Is 0, Z is a hydroxyl group, an alkoxy group, an alkoxyalkoxy group, an amino group which may be substituted with an alkyl group,
2-pyridylamino group, NR-Ar group (Ar is a naphthyl group which may be substituted with a halogen atom; halogen atom, alkyl, alkylthio, alkoxy, hydroxy, monoalkylamino, dialkylamino, amino, trifluoromethyl, thioamide or nitro A benzyl group which may be substituted with; or a halogen atom, alkyl, alkylthio, alkoxy, hydroxy, monoalkylamino, dialkylamino, amino, trifluoromethyl,
Phenyl group optionally substituted with thioamide or nitro, R is a hydrogen atom or a C _1-3 alkyl group) or NR′R ″ group (R ′ is a hydrogen atom, C _1-4 alkyl group or C _{2 -3 is a} hydroxyalkyl group; R "

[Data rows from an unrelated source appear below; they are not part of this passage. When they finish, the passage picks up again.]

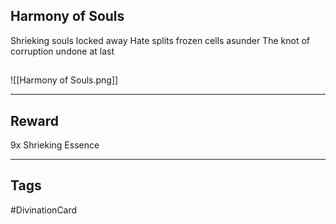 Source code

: ## Harmony of Souls
Shrieking souls locked away 
Hate splits frozen cells asunder 
The knot of corruption
undone at last
## 
![[Harmony of Souls.png]]

---
## Reward
9x Shrieking Essence

---
## Tags
#DivinationCard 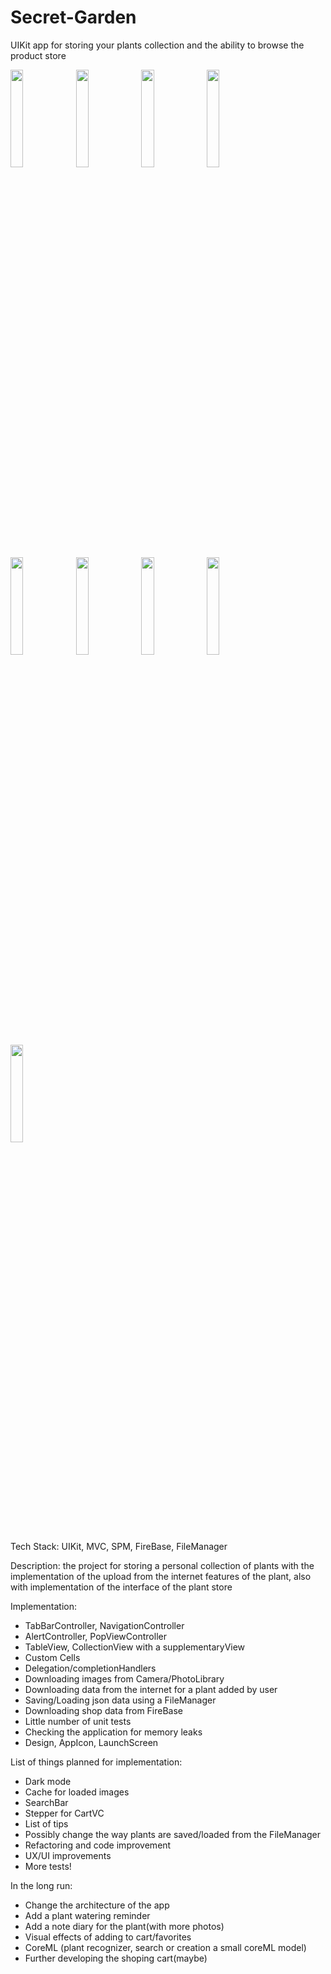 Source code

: # Secret-Garden
UIKit app for storing your plants collection and the ability to browse the product store 

<img src="https://user-images.githubusercontent.com/50846656/208388696-ee2ca791-dd6c-4984-b616-e73d799aa5d6.PNG" width = 20% height = 20%> <img src="https://user-images.githubusercontent.com/50846656/208388925-867d9344-8898-440c-a76e-451d25f220c1.PNG" width = 20% height = 20%>
<img src="https://user-images.githubusercontent.com/50846656/208389023-0698e4c8-3790-4a11-aaaa-7c783aac26d6.PNG" width = 20% height = 20%>
<img src="https://user-images.githubusercontent.com/50846656/208389095-9c3bd6ff-bea2-488c-a657-991b0bdba175.PNG" width = 20% height = 20%>
<img src="https://user-images.githubusercontent.com/50846656/208389107-25288bae-c35a-4412-8b9e-db84caeb624e.PNG" width = 20% height = 20%>
<img src="https://user-images.githubusercontent.com/50846656/208389120-9330aece-374f-465d-8e65-5c711300df8f.PNG" width = 20% height = 20%>
<img src="https://user-images.githubusercontent.com/50846656/208391394-831977ef-2238-4316-a65a-1226cfa5e5f9.PNG" width = 20% height = 20%>
<img src="https://user-images.githubusercontent.com/50846656/208391424-89896483-ee75-42ca-a7f6-f960e0e8380a.PNG" width = 20% height = 20%>
<img src="https://user-images.githubusercontent.com/50846656/208391472-ac5cf102-07ae-4a50-9aa2-2a9ad623765d.PNG" width = 20% height = 20%>

Tech Stack: UIKit, MVC, SPM, FireBase, FileManager

Description: the project for storing a personal collection of plants with the implementation of the upload from the internet features of the plant, also with implementation of the interface of the plant store

Implementation:
- TabBarController, NavigationController
- AlertController, PopViewController
- TableView, CollectionView with a supplementaryView
- Custom Cells
- Delegation/completionHandlers
- Downloading images from Camera/PhotoLibrary
- Downloading data from the internet for a plant added by user
- Saving/Loading json data using a FileManager
- Downloading shop data from FireBase
- Little number of unit tests
- Checking the application for memory leaks
- Design, AppIcon, LaunchScreen

List of things planned for implementation:
- Dark mode
- Cache for loaded images
- SearchBar
- Stepper for CartVC
- List of tips
- Possibly change the way plants are saved/loaded from the FileManager
- Refactoring and code improvement
- UX/UI improvements
- More tests!

In the long run:
- Change the architecture of the app
- Add a plant watering reminder
- Add a note diary for the plant(with more photos)
- Visual effects of adding to cart/favorites
- CoreML (plant recognizer, search or creation a small coreML model)
- Further developing the shoping cart(maybe)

Is a hydrogen atom, a C _1-4 alkyl group, a C _2-3 hydroxyalkyl group or a methoxy group), (1) X ¹
Is a hydrogen atom; and X ³ is a halogen atom or a trifluoromethyl group; and (2) X ¹ is a halogen atom or a trifluoromethyl group; and X ³
Is a hydrogen atom, a halogen atom or a trifluoromethyl group}]. 14. X ¹ is a halogen atom; X ² is a hydrogen atom; X ³ is a trifluoromethyl group; X ⁴ is a hydrogen atom; Y ′ is a halogen atom; n ′ is 1
The pyridine derivative or a salt thereof according to claim 13, which is or 2. 15. X ¹ is a halogen atom; X ² is a hydrogen atom; X ³ is a trifluoromethyl group; X ⁴ is a hydrogen atom; Y ′ is a halogen atom; n ′ is 1
Or 2; R ¹ is an alkyl group; R ² is a hydrogen atom; Z is a hydroxyl group. 16. The formula (I ″) according to claim 13.
A method for producing a compound of the formula (I) or a salt thereof, comprising the formula (II): (Wherein X ¹ , X ² , X ³ and X ⁴ are as defined in claim 13 and Hal is a halogen atom) and a compound of formula (III ′): 7] (Wherein Y ′, n ′, Z, R ¹ and R ² are the same as those defined in the above 1).
(As defined in 3)), and a method for producing the above compound or a salt thereof. 17. The formula (I ″) according to claim 13.
And a salt thereof, which comprises the formula (1):
I): (Wherein X ¹ , X ² , X ³ and X ⁴ are as defined in claim 13 and Hal is a halogen atom), and a compound represented by the formula (III′-1): [Chemical 9] By reacting with a compound represented by the formula (wherein Y ′ and n ′ are as defined in claim 13): (Wherein X ¹ , X ² , X ³ , X ⁴ , Y ′ and n ′ are as described above), the compound obtained by the first step and (2) the first step A compound of formula (I′-3),
Formula (V ′): Hal—OCR ¹ R ² —COZ [in the formula, Ha
1 is a halogen atom, and R ¹ , R ² and Z are as defined in the above item 13], and a compound of the formula (I ″) is obtained. A method for producing the above compound or a salt thereof, which comprises two steps.